**Data to examine:**

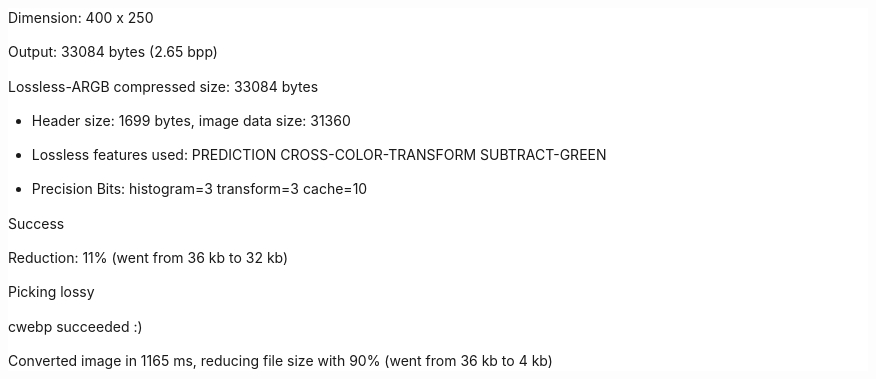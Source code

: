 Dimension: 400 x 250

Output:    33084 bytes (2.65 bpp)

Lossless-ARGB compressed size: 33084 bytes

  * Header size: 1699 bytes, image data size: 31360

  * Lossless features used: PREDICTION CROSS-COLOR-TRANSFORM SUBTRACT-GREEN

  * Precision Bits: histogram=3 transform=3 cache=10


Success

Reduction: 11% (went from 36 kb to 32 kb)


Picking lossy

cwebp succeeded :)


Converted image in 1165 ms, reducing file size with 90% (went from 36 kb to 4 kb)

* * *

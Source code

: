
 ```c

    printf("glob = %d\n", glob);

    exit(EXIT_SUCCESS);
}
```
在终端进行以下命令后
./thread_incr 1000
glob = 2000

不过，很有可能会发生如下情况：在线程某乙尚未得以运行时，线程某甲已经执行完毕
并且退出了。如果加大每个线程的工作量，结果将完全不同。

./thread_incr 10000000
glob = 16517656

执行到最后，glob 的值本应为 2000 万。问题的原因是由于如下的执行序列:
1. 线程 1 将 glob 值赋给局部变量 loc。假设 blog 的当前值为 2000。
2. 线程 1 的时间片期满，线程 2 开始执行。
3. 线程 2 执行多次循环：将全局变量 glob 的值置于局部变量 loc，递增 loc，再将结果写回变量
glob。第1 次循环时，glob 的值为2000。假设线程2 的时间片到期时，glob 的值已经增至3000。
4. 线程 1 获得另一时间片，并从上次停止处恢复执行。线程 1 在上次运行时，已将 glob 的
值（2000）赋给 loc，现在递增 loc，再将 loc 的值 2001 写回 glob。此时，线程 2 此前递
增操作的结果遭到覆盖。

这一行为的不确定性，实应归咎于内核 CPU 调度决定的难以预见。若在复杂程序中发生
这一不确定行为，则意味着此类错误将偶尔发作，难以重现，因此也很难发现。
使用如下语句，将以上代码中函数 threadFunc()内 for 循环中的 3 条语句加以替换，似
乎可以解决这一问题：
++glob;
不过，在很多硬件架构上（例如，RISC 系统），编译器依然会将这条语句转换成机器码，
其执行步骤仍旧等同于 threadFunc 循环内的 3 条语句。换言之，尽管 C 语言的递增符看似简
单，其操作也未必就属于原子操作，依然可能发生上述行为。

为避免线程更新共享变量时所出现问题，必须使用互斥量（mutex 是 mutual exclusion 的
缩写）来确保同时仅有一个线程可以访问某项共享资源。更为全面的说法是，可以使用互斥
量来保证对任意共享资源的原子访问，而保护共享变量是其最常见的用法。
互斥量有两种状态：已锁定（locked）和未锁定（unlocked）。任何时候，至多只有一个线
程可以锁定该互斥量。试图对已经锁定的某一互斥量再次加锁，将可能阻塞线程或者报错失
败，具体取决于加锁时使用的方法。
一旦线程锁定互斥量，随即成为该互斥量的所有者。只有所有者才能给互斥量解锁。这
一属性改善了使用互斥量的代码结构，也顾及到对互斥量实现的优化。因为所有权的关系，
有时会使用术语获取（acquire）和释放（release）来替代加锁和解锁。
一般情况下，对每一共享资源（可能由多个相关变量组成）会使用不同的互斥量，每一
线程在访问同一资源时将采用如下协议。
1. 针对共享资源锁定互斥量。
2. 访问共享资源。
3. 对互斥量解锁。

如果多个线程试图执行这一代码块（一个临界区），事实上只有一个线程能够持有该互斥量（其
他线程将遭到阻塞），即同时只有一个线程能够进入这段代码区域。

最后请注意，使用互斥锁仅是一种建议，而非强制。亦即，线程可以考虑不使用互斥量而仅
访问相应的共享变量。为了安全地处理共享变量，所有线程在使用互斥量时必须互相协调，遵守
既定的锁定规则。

**What you will do:**
Pull every line containing the string "threadFunc" out of the data above and copy it.

**Result of the exercise:**
使用如下语句，将以上代码中函数 threadFunc()内 for 循环中的 3 条语句加以替换，似
其执行步骤仍旧等同于 threadFunc 循环内的 3 条语句。换言之，尽管 C 语言的递增符看似简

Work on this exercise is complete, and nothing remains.